*Task instructions*. Your response should contain every line from the data below that holds the string "globe".

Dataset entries
== Segment start ==
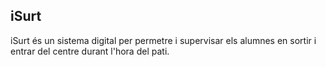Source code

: ## iSurt

iSurt és un sistema digital per permetre i supervisar els alumnes en sortir i entrar del centre durant l'hora del pati.
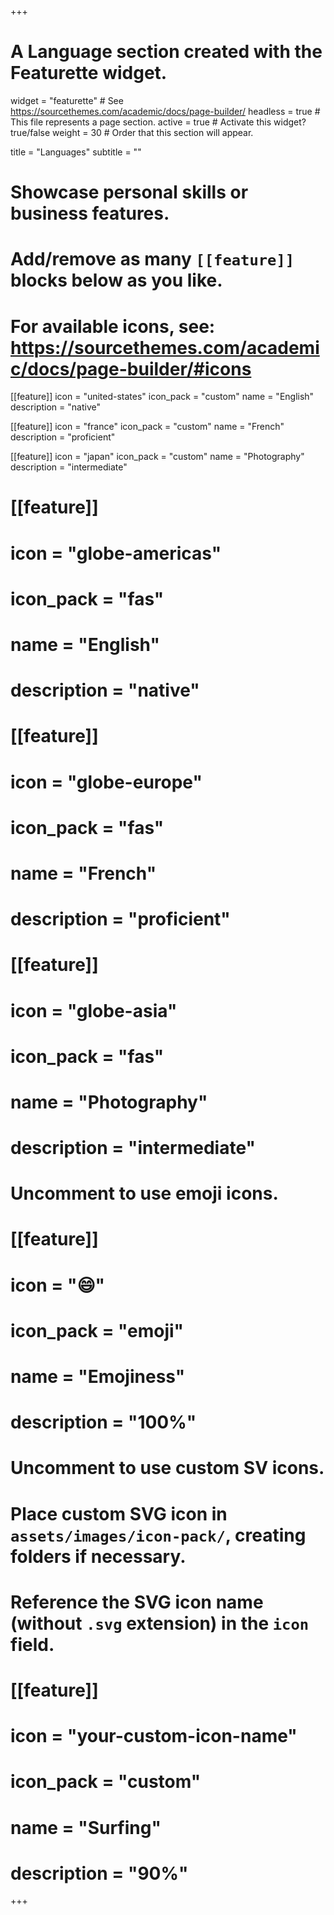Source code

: +++
# A Language section created with the Featurette widget.
widget = "featurette"  # See https://sourcethemes.com/academic/docs/page-builder/
headless = true  # This file represents a page section.
active = true  # Activate this widget? true/false
weight = 30  # Order that this section will appear.

title = "Languages"
subtitle = ""

# Showcase personal skills or business features.
# 
# Add/remove as many `[[feature]]` blocks below as you like.
# 
# For available icons, see: https://sourcethemes.com/academic/docs/page-builder/#icons

[[feature]]
  icon = "united-states"
  icon_pack = "custom"
  name = "English"
  description = "native"
  
[[feature]]
  icon = "france"
  icon_pack = "custom"
  name = "French"
  description = "proficient"  
  
[[feature]]
  icon = "japan"
  icon_pack = "custom"
  name = "Photography"
  description = "intermediate"

# [[feature]]
#   icon = "globe-americas"
#   icon_pack = "fas"
#   name = "English"
#   description = "native"
#   
# [[feature]]
#   icon = "globe-europe"
#   icon_pack = "fas"
#   name = "French"
#   description = "proficient"  
#   
# [[feature]]
#   icon = "globe-asia"
#   icon_pack = "fas"
#   name = "Photography"
#   description = "intermediate"

# Uncomment to use emoji icons.
# [[feature]]
#  icon = ":smile:"
#  icon_pack = "emoji"
#  name = "Emojiness"
#  description = "100%"  

# Uncomment to use custom SV icons.
# Place custom SVG icon in `assets/images/icon-pack/`, creating folders if necessary.
# Reference the SVG icon name (without `.svg` extension) in the `icon` field.
# [[feature]]
#  icon = "your-custom-icon-name"
#  icon_pack = "custom"
#  name = "Surfing"
#  description = "90%"

+++
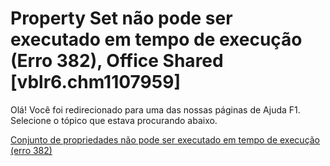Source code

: 
# Property Set não pode ser executado em tempo de execução (Erro 382), Office Shared [vblr6.chm1107959]

Olá! Você foi redirecionado para uma das nossas páginas de Ajuda F1. Selecione o tópico que estava procurando abaixo.

[Conjunto de propriedades não pode ser executado em tempo de execução (erro 382)](http://msdn.microsoft.com/library/ab039acc-a840-41e7-b5ce-b31ef1452304%28Office.15%29.aspx)

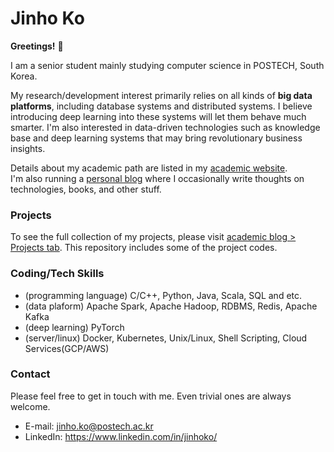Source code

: # Jinho Ko

**Greetings!** :star_struck:	

I am a senior student mainly studying computer science in POSTECH, South Korea.

My research/development interest primarily relies on all kinds of **big data platforms**, including database systems and distributed systems. I believe introducing deep learning into these systems will let them behave much smarter. I'm also interested in data-driven technologies such as knowledge base and deep learning systems that may bring revolutionary business insights.

Details about my academic path are listed in my [academic website](http://jinhoko.com/).  
I'm also running a [personal blog](http://blog.jinhoko.com/) where I occasionally write thoughts on technologies, books, and other stuff.

### Projects

To see the full collection of my projects, please visit [academic blog > Projects tab](https://jinhoko.github.io/projects). This repository includes some of the project codes.

### Coding/Tech Skills
- (programming language) C/C++, Python, Java, Scala, SQL and etc.
- (data plaform) Apache Spark, Apache Hadoop, RDBMS, Redis, Apache Kafka
- (deep learning) PyTorch
- (server/linux) Docker, Kubernetes, Unix/Linux, Shell Scripting, Cloud Services(GCP/AWS)

### Contact

Please feel free to get in touch with me. Even trivial ones are always welcome.
- E-mail: jinho.ko@postech.ac.kr
- LinkedIn: https://www.linkedin.com/in/jinhoko/

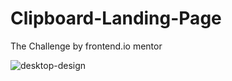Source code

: # Clipboard-Landing-Page
The Challenge by frontend.io mentor

![desktop-design](https://github.com/vaishnav196/Clipboard-Landing-Page/assets/107029372/2a6854c9-eb49-48ce-a340-dd8ed0c81c6c)


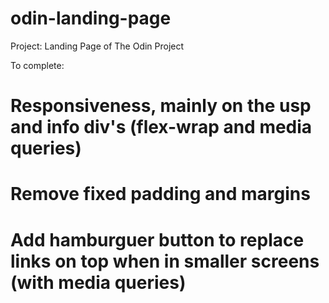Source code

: # odin-landing-page
Project: Landing Page of The Odin Project

To complete:

# Responsiveness, mainly on the usp and info div's (flex-wrap and media queries)
# Remove fixed padding and margins
# Add hamburguer button to replace links on top when in smaller screens (with media queries)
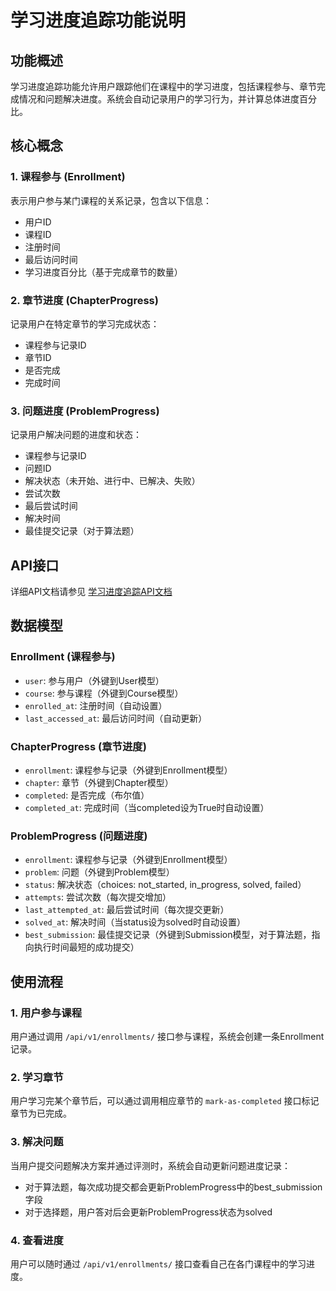 # 学习进度追踪功能说明

## 功能概述
学习进度追踪功能允许用户跟踪他们在课程中的学习进度，包括课程参与、章节完成情况和问题解决进度。系统会自动记录用户的学习行为，并计算总体进度百分比。

## 核心概念

### 1. 课程参与 (Enrollment)
表示用户参与某门课程的关系记录，包含以下信息：
- 用户ID
- 课程ID
- 注册时间
- 最后访问时间
- 学习进度百分比（基于完成章节的数量）

### 2. 章节进度 (ChapterProgress)
记录用户在特定章节的学习完成状态：
- 课程参与记录ID
- 章节ID
- 是否完成
- 完成时间

### 3. 问题进度 (ProblemProgress)
记录用户解决问题的进度和状态：
- 课程参与记录ID
- 问题ID
- 解决状态（未开始、进行中、已解决、失败）
- 尝试次数
- 最后尝试时间
- 解决时间
- 最佳提交记录（对于算法题）

## API接口

详细API文档请参见 [学习进度追踪API文档](backend_api_progress.md)

## 数据模型

### Enrollment (课程参与)
- `user`: 参与用户（外键到User模型）
- `course`: 参与课程（外键到Course模型）
- `enrolled_at`: 注册时间（自动设置）
- `last_accessed_at`: 最后访问时间（自动更新）

### ChapterProgress (章节进度)
- `enrollment`: 课程参与记录（外键到Enrollment模型）
- `chapter`: 章节（外键到Chapter模型）
- `completed`: 是否完成（布尔值）
- `completed_at`: 完成时间（当completed设为True时自动设置）

### ProblemProgress (问题进度)
- `enrollment`: 课程参与记录（外键到Enrollment模型）
- `problem`: 问题（外键到Problem模型）
- `status`: 解决状态（choices: not_started, in_progress, solved, failed）
- `attempts`: 尝试次数（每次提交增加）
- `last_attempted_at`: 最后尝试时间（每次提交更新）
- `solved_at`: 解决时间（当status设为solved时自动设置）
- `best_submission`: 最佳提交记录（外键到Submission模型，对于算法题，指向执行时间最短的成功提交）

## 使用流程

### 1. 用户参与课程
用户通过调用 `/api/v1/enrollments/` 接口参与课程，系统会创建一条Enrollment记录。

### 2. 学习章节
用户学习完某个章节后，可以通过调用相应章节的 `mark-as-completed` 接口标记章节为已完成。

### 3. 解决问题
当用户提交问题解决方案并通过评测时，系统会自动更新问题进度记录：
- 对于算法题，每次成功提交都会更新ProblemProgress中的best_submission字段
- 对于选择题，用户答对后会更新ProblemProgress状态为solved

### 4. 查看进度
用户可以随时通过 `/api/v1/enrollments/` 接口查看自己在各门课程中的学习进度。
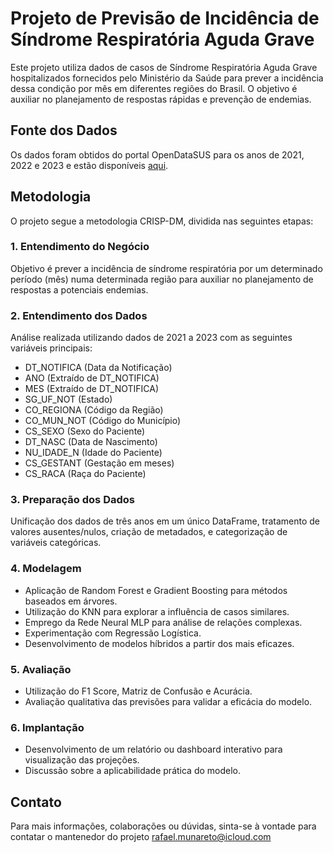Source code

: # Projeto de Previsão de Incidência de Síndrome Respiratória Aguda Grave

Este projeto utiliza dados de casos de Síndrome Respiratória Aguda Grave hospitalizados fornecidos pelo Ministério da Saúde para prever a incidência dessa condição por mês em diferentes regiões do Brasil. O objetivo é auxiliar no planejamento de respostas rápidas e prevenção de endemias.

## Fonte dos Dados

Os dados foram obtidos do portal OpenDataSUS para os anos de 2021, 2022 e 2023 e estão disponíveis [aqui](https://opendatasus.saude.gov.br/dataset/srag-2021-a-2023).

## Metodologia

O projeto segue a metodologia CRISP-DM, dividida nas seguintes etapas:

### 1. Entendimento do Negócio

Objetivo é prever a incidência de síndrome respiratória por um determinado período (mês) numa determinada região para auxiliar no planejamento de respostas a potenciais endemias.

### 2. Entendimento dos Dados

Análise realizada utilizando dados de 2021 a 2023 com as seguintes variáveis principais:

- DT_NOTIFICA (Data da Notificação)
- ANO (Extraído de DT_NOTIFICA)
- MES (Extraído de DT_NOTIFICA)
- SG_UF_NOT (Estado)
- CO_REGIONA (Código da Região)
- CO_MUN_NOT (Código do Município)
- CS_SEXO (Sexo do Paciente)
- DT_NASC (Data de Nascimento)
- NU_IDADE_N (Idade do Paciente)
- CS_GESTANT (Gestação em meses)
- CS_RACA (Raça do Paciente)

### 3. Preparação dos Dados

Unificação dos dados de três anos em um único DataFrame, tratamento de valores ausentes/nulos, criação de metadados, e categorização de variáveis categóricas.

### 4. Modelagem

- Aplicação de Random Forest e Gradient Boosting para métodos baseados em árvores.
- Utilização do KNN para explorar a influência de casos similares.
- Emprego da Rede Neural MLP para análise de relações complexas.
- Experimentação com Regressão Logística.
- Desenvolvimento de modelos híbridos a partir dos mais eficazes.

### 5. Avaliação

- Utilização do F1 Score, Matriz de Confusão e Acurácia.
- Avaliação qualitativa das previsões para validar a eficácia do modelo.

### 6. Implantação

- Desenvolvimento de um relatório ou dashboard interativo para visualização das projeções.
- Discussão sobre a aplicabilidade prática do modelo.

## Contato

Para mais informações, colaborações ou dúvidas, sinta-se à vontade para contatar o mantenedor do projeto rafael.munareto@icloud.com
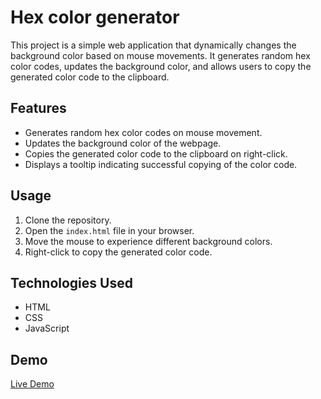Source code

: # Hex color generator

This project is a simple web application that dynamically changes the background color based on mouse movements. It generates random hex color codes, updates the background color, and allows users to copy the generated color code to the clipboard.

## Features

- Generates random hex color codes on mouse movement.
- Updates the background color of the webpage.
- Copies the generated color code to the clipboard on right-click.
- Displays a tooltip indicating successful copying of the color code.

## Usage

1. Clone the repository.
2. Open the `index.html` file in your browser.
3. Move the mouse to experience different background colors.
4. Right-click to copy the generated color code.

## Technologies Used

- HTML
- CSS
- JavaScript

## Demo

[Live Demo](https://jasmeet-matta.github.io/hex-color-generator/)

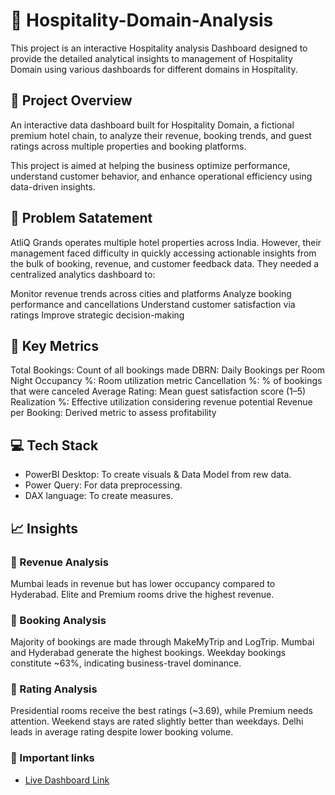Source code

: # 🏨 Hospitality-Domain-Analysis
This project is an interactive Hospitality analysis Dashboard designed to provide the detailed analytical insights to management of Hospitality Domain using various dashboards for different domains in Hospitality.

## 🧾 Project Overview
An interactive data dashboard built for Hospitality Domain, a fictional premium hotel chain, to analyze their revenue, booking trends, and guest ratings across multiple properties and booking platforms.

This project is aimed at helping the business optimize performance, understand customer behavior, and enhance operational efficiency using data-driven insights.

## 📝 Problem Satatement
AtliQ Grands operates multiple hotel properties across India. However, their management faced difficulty in quickly accessing actionable insights from the bulk of booking, revenue, and customer feedback data. They needed a centralized analytics dashboard to:

Monitor revenue trends across cities and platforms
Analyze booking performance and cancellations
Understand customer satisfaction via ratings
Improve strategic decision-making
## 🔑 Key Metrics
Total Bookings: Count of all bookings made
DBRN: Daily Bookings per Room Night
Occupancy %: Room utilization metric
Cancellation %: % of bookings that were canceled
Average Rating: Mean guest satisfaction score (1–5)
Realization %: Effective utilization considering revenue potential
Revenue per Booking: Derived metric to assess profitability
## 💻 Tech Stack
- PowerBI Desktop: To create visuals & Data Model from rew data.
- Power Query: For data preprocessing.
- DAX language: To create measures.
## 📈 Insights
### 🔹 Revenue Analysis
Mumbai leads in revenue but has lower occupancy compared to Hyderabad.
Elite and Premium rooms drive the highest revenue.
### 🔹 Booking Analysis
Majority of bookings are made through MakeMyTrip and LogTrip.
Mumbai and Hyderabad generate the highest bookings.
Weekday bookings constitute ~63%, indicating business-travel dominance.
### 🔹 Rating Analysis
Presidential rooms receive the best ratings (~3.69), while Premium needs attention.
Weekend stays are rated slightly better than weekdays.
Delhi leads in average rating despite lower booking volume.
### 🔗 Important links
- [Live Dashboard Link](https://app.powerbi.com/view?r=eyJrIjoiNmU1Nzg0MmMtZDdhNi00MTdiLWJiMGUtMjc0ZTUxMWFkOTdmIiwidCI6ImM2ZTU0OWIzLTVmNDUtNDAzMi1hYWU5LWQ0MjQ0ZGM1YjJjNCJ9)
== Segment end ==
*Answer box*.
#   icon = "globe-americas"
#   icon = "globe-europe"
#   icon = "globe-asia"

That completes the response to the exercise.